Sample Project Brief
- This example Project Brief is taken from the PEN sample project.
- As you can see, there are links to the Project Product Description, the Project Management Team and Roles.
Sample online Project Brief
See this link: Sample online PRINCE2 project
- Here the Project Brief is not presented in one document but shown in parts.
- Visit the above link to look at the: Project Team, Project Product Description, outline Business Case.
Source data for the Project Brief
- A project mandate supplied at the start of the project by programme management or high level management.
- If the project is part of a programme, then it is likely that the Project Mandate contains the majority of information for the Project. Board so the Project Manager does not have much to do in the Starting Up a Project process.
- The Project Manager will also check the following:
- How the project is aligned with corporate strategy.
- How the project is aligned with the policies and standards.
- How future maintenance will be done (talk with operations and maintenance organization).
- Input from suppliers regarding specialist development.
- Lessons Log for the most useful lessons to be included in the project.
- Note: In some cases the PMO may just give the Project Brief to the Project Manager.
Format of the Project Brief
- Document (Word, PDF, etc.)
- Presentation slides
- Entry in a project management tool
Quality Criteria Project Brief
- Keep this document brief as its purpose to provide information to initiate a project.

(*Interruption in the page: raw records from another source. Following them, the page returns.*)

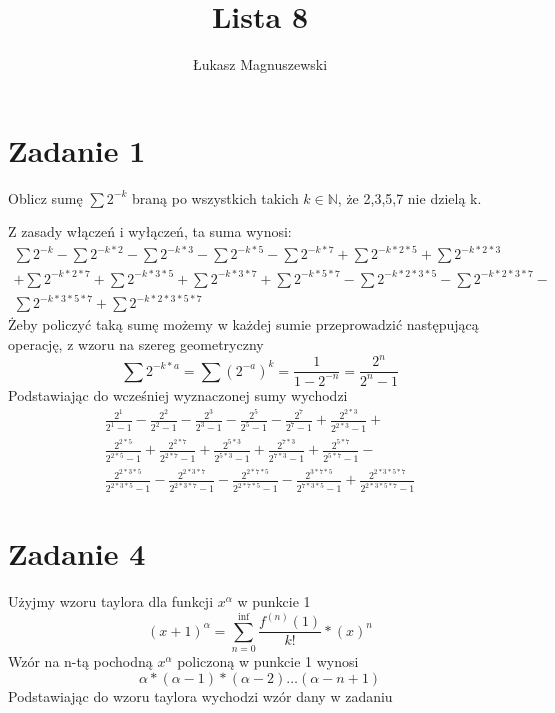 \documentclass{article}
\title{Lista 8}
\author{Łukasz Magnuszewski}
\date{\vspace{-5ex}}
\begin{document}
\maketitle
\section*{Zadanie 1}
Oblicz sumę $\sum 2^{-k}$ braną po wszystkich takich $k \in \mathbb{N}$, że 2,3,5,7 nie dzielą k.


Z zasady włączeń i wyłączeń, ta suma wynosi:
\begin{equation}
    \begin{split}
  \sum 2^{-k} - \sum 2^{-k *2} - \sum 2^{-k* 3} - \sum 2^{-k *5} - \sum 2^{-k *7} +\sum 2^{-k * 2 *5} +\sum 2^{-k *2 *3} \\ +\sum 2^{-k *2 *7} + \sum 2^{-k* 3* 5} + \sum 2^{-k* 3* 7} + \sum 2^{-k *5 *7} -   \sum 2^{-k *2 *3 * 5} - \sum 2^{-k *2 *3 *7} -\\ \sum 2^{-k *3 *5 * 7} + \sum 2^{-k *2 *3 *5 *7}
\end{split}
\end{equation}
Żeby policzyć taką sumę możemy w każdej sumie przeprowadzić następującą operację, z wzoru na szereg geometryczny
\[ \sum 2^{-k * a} = \sum (2^{-a})^k = \frac{1}{1-2^{-n}} =\frac{2^n}{2^n - 1} \]
Podstawiając do wcześniej wyznaczonej sumy wychodzi
\begin{equation}
    \begin{split}
  \frac{2^{1}}{2^{1}-1} - \frac{2^{2}}{2^{2}-1}- \frac{2^{3}}{2^{3}-1}- \frac{2^{5}}{2^{5}-1} - \frac{2^{7}}{2^{7}-1} +  \frac{2^{2*3}}{2^{2*3}-1} + \\ \frac{2^{2*5}}{2^{2*5}-1} +  \frac{2^{2*7}}{2^{2*7}-1} +  \frac{2^{5*3}}{2^{5*3}-1} +  \frac{2^{7*3}}{2^{7*3}-1} +  \frac{2^{5*7}}{2^{5*7}-1} - \\ \frac{2^{2*3*5}}{2^{2*3*5}-1} -  \frac{2^{2*3*7}}{2^{2*3*7}-1} -  \frac{2^{2*7*5}}{2^{2*7*5}-1} -  \frac{2^{3*7*5}}{2^{7*3*5}-1} +   \frac{2^{2*3*5*7}}{2^{2*3*5*7}-1}
\end{split}
\end{equation}

\section*{Zadanie 4}
Użyjmy wzoru taylora dla funkcji $x^{\alpha}$ w punkcie 1
\[ (x+1)^{\alpha} = \sum^{\inf}_{n=0} \frac{f^{(n)}(1)}{k!} * (x)^n
\]
Wzór na n-tą pochodną $x^{\alpha}$ policzoną w punkcie 1 wynosi
\[
  \alpha * (\alpha - 1) * (\alpha -2) \dots (\alpha - n + 1) 
\]
Podstawiając do wzoru taylora wychodzi wzór dany w zadaniu
\end{document}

- It will be expanded and refined in the Initiation Stage and will become part of the Project Initiation Documentation.
- The Project Brief should reflect the project mandate and the requirements of the business and the users.

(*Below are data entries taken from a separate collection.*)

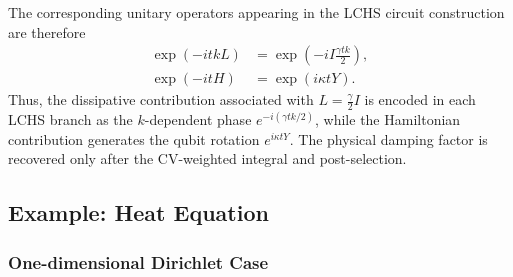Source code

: \documentclass{article}
\begin{document}
The corresponding unitary operators appearing in the LCHS circuit construction are therefore
\begin{align}
    \exp(-i t k L)
    &=
    \exp\!\left(
    - i I \frac{\gamma t k}{2}
    \right), \\
    \exp(-i t H)
    &=
    \exp\!\left(
    i \kappa t Y
    \right).
\end{align}
Thus, the dissipative contribution associated with $L = \frac{\gamma}{2} I$ is encoded in each LCHS branch as the $k$-dependent phase $e^{-i(\gamma t k/2)}$, while the Hamiltonian contribution generates the qubit rotation $e^{i \kappa t Y}$. The physical damping factor is recovered only after the CV-weighted integral and post-selection.






\subsection{Example: Heat Equation}
\subsubsection{One-dimensional Dirichlet Case}
\label{1d-heat}
\end{document}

- Consider a range of possible solutions for the project approach: e.g., For a software solution consider: off-the-shelf; contracted out, develop in-house; create a total new application or update existing.

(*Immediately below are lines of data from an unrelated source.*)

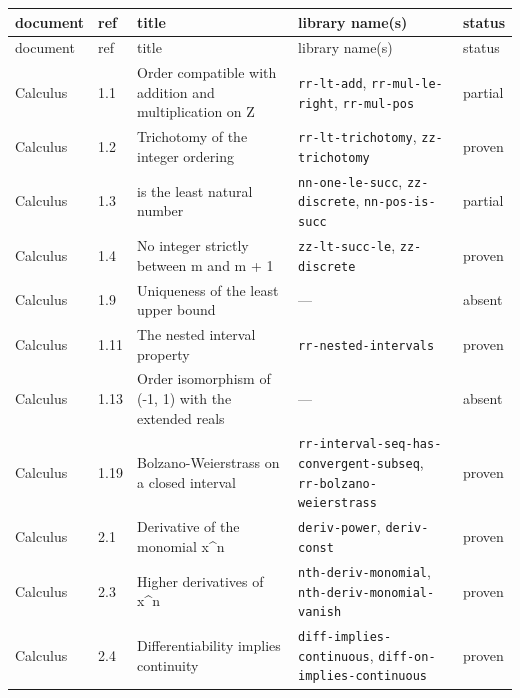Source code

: \begin{longtable}{@{}ll>{\raggedright\arraybackslash}p{4.2cm}>{\raggedright\arraybackslash}p{4.2cm}l@{}}
\hline
document & ref & title & library name(s) & status \\
\hline
\endfirsthead
\hline
document & ref & title & library name(s) & status \\
\hline
\endhead
Calculus & 1.1 & Order compatible with addition and multiplication on Z & \texttt{rr-\allowbreak{}lt-\allowbreak{}add}, \texttt{rr-\allowbreak{}mul-\allowbreak{}le-\allowbreak{}right}, \texttt{rr-\allowbreak{}mul-\allowbreak{}pos} & partial \\
Calculus & 1.2 & Trichotomy of the integer ordering & \texttt{rr-\allowbreak{}lt-\allowbreak{}trichotomy}, \texttt{zz-\allowbreak{}trichotomy} & proven \\
Calculus & 1.3 & 1 is the least natural number & \texttt{nn-\allowbreak{}one-\allowbreak{}le-\allowbreak{}succ}, \texttt{zz-\allowbreak{}discrete}, \texttt{nn-\allowbreak{}pos-\allowbreak{}is-\allowbreak{}succ} & partial \\
Calculus & 1.4 & No integer strictly between m and m + 1 & \texttt{zz-\allowbreak{}lt-\allowbreak{}succ-\allowbreak{}le}, \texttt{zz-\allowbreak{}discrete} & proven \\
Calculus & 1.9 & Uniqueness of the least upper bound & --- & absent \\
Calculus & 1.11 & The nested interval property & \texttt{rr-\allowbreak{}nested-\allowbreak{}intervals} & proven \\
Calculus & 1.13 & Order isomorphism of (-1, 1) with the extended reals & --- & absent \\
Calculus & 1.19 & Bolzano-Weierstrass on a closed interval & \texttt{rr-\allowbreak{}interval-\allowbreak{}seq-\allowbreak{}has-\allowbreak{}convergent-\allowbreak{}subseq}, \texttt{rr-\allowbreak{}bolzano-\allowbreak{}weierstrass} & proven \\
Calculus & 2.1 & Derivative of the monomial x\textasciicircum{}n & \texttt{deriv-\allowbreak{}power}, \texttt{deriv-\allowbreak{}const} & proven \\
Calculus & 2.3 & Higher derivatives of x\textasciicircum{}n & \texttt{nth-\allowbreak{}deriv-\allowbreak{}monomial}, \texttt{nth-\allowbreak{}deriv-\allowbreak{}monomial-\allowbreak{}vanish} & proven \\
Calculus & 2.4 & Differentiability implies continuity & \texttt{diff-\allowbreak{}implies-\allowbreak{}continuous}, \texttt{diff-\allowbreak{}on-\allowbreak{}implies-\allowbreak{}continuous} & proven \\

\end{longtable}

- Cover the project objectives.
- Check with the corporate strategy, standards and polices.
- The Project Brief is a SMART document: Specific, Measurable, Achievable, Realistic and Time-bound (SMART).
Tips from Frank
- Ask the people that provided the project mandate to provide more information. Go and interview them.
- Get help (if needed) to facilitate the workshop when defining the Project Product Description (PPD).
- Invite one or more Team Managers to this PPD workshop, so they can give immediate feedback to the users and already establish an important communication link.
- Avoid being rushed into completing the Project Brief too quickly.
- Avoid going into too much detail as this extra work will be wasted if the project does not continue.
- Also mention in the PPD file what the project will not include as this will give a better idea of scope of the project.